Love it or hate it, the much talked about, and popularly visited “SunStar” atop Signal Hill’s 6 month temporary installation permit expires 18th May. In other words, this is your last chance to see the work before its removal. Art Times approached the artist Christopher Swift to share any lessons learnt, anecdotes, reflections and projections:
Christopher Swift, “SunStar”, 2014. Photo: Steven Booth
CS: There have been many highs and some lows in this 3-year journey, but as some exploring soul once posed, “You can’t appreciate the view from the mountain top unless you’ve been through the valleys.”
I don’t consider myself an academic or intellectual, neither a writer for that matter. And writing on one’s own work is probably the most difficult articulation for most visual artists.
In many ways this was an experiment. An experiment based on the supposition: If you believe it will be a success or not… you are right!
I meant it explicitly in terms of South Africa during its 20th anniversary of democracy through the World Design Capital lens, and implicitly to my own project, and the complexity that makes up our collective challenge as a Nation.
I’m not an expert on politics, economics, history or the Struggle for that matter, nor any of the challenges that this work offers, as a metaphor, an invitation for solution finding to. It doesn’t concentrate on a problem, nor its solution, but rather on the belief that one can be found if truly wanted. The starting point to that end is in conversation with the willingness to see things from another viewpoint, which may reveal a set of solutions or acceptable compromises previously obscured by your own sense of rightness.

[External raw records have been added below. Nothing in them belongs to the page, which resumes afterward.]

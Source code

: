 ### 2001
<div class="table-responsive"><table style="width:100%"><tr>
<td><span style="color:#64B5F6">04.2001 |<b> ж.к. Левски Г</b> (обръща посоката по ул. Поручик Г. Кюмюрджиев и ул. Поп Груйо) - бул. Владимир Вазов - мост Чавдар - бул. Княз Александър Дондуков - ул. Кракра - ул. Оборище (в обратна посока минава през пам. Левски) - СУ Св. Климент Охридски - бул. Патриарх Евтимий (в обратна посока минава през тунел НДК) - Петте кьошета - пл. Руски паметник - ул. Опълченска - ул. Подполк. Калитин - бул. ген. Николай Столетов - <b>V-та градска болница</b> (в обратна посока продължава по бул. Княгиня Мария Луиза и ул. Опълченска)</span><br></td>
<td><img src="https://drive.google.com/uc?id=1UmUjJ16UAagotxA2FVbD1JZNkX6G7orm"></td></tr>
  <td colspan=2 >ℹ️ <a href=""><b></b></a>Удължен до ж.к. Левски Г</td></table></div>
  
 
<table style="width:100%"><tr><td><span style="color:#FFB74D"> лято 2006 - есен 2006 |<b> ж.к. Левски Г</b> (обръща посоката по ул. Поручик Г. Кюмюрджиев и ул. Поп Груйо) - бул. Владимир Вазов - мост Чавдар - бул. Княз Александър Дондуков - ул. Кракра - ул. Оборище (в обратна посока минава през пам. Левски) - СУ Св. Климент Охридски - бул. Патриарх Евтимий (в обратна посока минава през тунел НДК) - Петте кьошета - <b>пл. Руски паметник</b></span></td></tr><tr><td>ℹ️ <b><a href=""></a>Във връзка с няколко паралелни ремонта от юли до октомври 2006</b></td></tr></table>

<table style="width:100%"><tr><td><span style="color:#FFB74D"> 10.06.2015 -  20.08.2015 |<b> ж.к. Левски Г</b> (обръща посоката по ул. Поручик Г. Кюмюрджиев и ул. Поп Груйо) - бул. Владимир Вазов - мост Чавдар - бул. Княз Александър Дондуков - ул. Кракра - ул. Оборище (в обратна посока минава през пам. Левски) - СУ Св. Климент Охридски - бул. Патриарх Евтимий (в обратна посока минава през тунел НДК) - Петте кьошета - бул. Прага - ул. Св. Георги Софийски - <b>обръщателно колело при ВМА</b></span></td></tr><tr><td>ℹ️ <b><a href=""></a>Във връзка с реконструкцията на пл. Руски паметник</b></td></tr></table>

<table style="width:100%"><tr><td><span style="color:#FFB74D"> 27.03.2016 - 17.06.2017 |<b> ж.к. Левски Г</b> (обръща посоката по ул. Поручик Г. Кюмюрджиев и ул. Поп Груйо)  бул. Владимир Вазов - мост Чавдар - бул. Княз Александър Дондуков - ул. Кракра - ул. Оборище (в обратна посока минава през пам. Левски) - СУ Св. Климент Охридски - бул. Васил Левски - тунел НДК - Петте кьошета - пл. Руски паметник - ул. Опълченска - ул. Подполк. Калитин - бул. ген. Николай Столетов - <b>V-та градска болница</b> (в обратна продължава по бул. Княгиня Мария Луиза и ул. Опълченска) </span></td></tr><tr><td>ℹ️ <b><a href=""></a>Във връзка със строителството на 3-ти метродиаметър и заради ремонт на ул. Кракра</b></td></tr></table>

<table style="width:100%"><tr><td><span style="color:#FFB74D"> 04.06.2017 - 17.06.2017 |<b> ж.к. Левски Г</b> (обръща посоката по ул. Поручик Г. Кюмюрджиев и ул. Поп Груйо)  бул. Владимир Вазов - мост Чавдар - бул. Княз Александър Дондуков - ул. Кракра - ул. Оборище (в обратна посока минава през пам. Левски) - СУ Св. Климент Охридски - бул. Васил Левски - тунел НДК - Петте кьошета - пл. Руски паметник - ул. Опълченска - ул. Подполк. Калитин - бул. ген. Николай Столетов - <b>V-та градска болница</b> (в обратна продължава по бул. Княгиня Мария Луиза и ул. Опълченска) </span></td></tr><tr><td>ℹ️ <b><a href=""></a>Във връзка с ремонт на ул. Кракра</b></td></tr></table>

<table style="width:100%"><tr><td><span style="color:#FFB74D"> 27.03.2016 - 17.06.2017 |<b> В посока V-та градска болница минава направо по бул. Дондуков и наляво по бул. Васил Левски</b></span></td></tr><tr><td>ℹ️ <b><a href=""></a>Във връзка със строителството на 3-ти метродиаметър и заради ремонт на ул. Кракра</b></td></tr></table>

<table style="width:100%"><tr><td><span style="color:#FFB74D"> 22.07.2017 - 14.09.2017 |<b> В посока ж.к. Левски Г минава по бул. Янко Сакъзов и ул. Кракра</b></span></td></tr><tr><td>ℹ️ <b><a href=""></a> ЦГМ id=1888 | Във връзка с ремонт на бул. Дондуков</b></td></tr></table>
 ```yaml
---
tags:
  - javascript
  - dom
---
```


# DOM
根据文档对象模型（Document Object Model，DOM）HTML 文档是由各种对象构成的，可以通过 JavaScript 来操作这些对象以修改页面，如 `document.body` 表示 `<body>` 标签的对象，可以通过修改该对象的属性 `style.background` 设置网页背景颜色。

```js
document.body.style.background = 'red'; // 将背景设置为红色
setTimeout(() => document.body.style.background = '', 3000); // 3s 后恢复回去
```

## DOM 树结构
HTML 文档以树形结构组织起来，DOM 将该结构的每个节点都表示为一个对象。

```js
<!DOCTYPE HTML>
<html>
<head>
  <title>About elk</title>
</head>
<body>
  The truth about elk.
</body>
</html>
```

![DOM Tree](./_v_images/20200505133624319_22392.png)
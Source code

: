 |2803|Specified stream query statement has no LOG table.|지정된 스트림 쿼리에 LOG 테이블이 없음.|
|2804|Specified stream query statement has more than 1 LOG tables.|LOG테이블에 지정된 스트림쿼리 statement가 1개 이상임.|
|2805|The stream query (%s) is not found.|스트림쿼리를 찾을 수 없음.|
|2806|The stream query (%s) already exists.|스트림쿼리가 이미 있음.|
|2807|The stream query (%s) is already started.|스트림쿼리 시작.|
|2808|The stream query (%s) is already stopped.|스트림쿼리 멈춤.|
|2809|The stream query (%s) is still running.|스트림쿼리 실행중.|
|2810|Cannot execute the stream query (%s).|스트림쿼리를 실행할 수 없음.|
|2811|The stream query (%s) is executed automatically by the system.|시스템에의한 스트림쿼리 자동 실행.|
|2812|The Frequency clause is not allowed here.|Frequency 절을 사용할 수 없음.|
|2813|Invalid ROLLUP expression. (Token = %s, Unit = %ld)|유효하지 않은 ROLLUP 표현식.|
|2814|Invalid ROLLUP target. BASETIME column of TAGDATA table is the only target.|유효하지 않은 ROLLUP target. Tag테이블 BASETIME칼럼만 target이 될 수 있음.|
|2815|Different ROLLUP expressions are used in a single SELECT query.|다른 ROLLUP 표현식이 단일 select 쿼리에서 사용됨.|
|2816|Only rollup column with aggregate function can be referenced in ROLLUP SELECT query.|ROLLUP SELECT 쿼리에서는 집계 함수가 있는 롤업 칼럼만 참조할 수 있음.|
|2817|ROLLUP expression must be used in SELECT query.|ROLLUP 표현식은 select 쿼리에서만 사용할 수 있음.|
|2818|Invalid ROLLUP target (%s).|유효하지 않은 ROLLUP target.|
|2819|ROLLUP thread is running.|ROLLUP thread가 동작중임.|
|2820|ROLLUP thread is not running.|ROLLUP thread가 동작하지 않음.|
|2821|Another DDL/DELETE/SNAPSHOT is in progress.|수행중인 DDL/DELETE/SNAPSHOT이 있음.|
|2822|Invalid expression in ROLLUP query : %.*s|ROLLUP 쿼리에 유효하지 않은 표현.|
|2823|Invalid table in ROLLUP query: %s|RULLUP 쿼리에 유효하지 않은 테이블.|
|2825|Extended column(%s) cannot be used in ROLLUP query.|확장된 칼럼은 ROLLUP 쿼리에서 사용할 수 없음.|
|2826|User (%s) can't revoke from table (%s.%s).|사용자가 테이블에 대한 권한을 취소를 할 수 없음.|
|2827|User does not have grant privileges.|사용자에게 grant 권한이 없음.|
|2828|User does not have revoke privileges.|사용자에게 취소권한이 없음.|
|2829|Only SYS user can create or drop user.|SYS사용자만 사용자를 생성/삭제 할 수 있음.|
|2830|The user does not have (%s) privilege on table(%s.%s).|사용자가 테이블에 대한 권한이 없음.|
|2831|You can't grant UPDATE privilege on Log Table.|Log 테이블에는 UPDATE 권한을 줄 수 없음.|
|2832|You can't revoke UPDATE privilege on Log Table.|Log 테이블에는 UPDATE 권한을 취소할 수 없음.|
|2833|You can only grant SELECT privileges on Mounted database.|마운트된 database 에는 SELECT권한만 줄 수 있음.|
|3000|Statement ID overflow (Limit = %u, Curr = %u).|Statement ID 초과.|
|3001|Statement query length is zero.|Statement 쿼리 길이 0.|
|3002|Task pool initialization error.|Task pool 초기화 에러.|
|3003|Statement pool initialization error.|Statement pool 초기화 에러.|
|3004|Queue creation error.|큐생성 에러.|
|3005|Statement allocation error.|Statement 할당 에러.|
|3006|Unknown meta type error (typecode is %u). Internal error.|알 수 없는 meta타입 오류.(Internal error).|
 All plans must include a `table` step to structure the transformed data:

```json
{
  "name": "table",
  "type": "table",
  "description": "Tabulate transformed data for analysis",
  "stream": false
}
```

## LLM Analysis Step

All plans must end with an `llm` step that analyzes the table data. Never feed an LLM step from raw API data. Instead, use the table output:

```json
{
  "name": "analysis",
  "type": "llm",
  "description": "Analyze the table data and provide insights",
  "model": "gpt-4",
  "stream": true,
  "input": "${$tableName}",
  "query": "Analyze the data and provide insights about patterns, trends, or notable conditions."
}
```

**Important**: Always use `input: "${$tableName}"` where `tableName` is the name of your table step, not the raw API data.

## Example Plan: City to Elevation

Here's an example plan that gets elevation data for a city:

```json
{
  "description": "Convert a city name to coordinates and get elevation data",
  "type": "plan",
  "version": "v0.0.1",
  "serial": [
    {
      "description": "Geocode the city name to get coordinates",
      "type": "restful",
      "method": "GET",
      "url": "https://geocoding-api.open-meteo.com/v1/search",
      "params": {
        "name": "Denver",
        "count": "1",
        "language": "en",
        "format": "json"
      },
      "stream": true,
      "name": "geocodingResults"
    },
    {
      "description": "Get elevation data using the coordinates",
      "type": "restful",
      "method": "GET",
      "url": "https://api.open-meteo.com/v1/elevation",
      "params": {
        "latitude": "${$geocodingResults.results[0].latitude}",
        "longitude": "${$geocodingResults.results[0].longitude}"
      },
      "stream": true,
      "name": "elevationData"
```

This ‘experiment’ wasn’t in a vacuum, as rarely anything is. Things (and memories) are in a constant state of flux as they’re built up and worn down in the flow and staccato of other energies and agendas at play. The Sunglasses saga and the Rhodes statue indaba energetically flanked my temporary work. All of which created discourse – a plus in my book.
All public art is propaganda (unless it’s banal). I’d have it that the SunStar is publicity for a brighter future (which makes some people want to throw up in their mouths a little) but for a vast majority of Capetonians and visitors, it’s a preferable and compelling belief to hold as an alternative to cynicism or surrender to a tide of greed or apathy.
If I’m brought to bear on how it was possible to raise a 10-story LED and Robben Island Prison fence structure beyond the SANParks jealously guarded (gratefully) natural horizon line, navigate bureaucracy, or raise the finance? I’d honestly have to say it was purely due to the collected mass of individuals that this story for possibility touched.
The brazen appropriation of Hope and Ancient Geometry or the didactic use of prison fencing and LED’s as representation of past and future are possibly crass or juvenile according to my intellectual friends or commentators, but when you have nothing but hope, you resourcefully make do with what you have. It’s an Africanism. I couldn’t of done it without the WDC2014 who gave me NOTHING…except validation…and then I realized, their validation allowed me permission to validate myself, and that gave me the conviction to get on with it.
So to all those reading this with an impossible idea – Get on with it!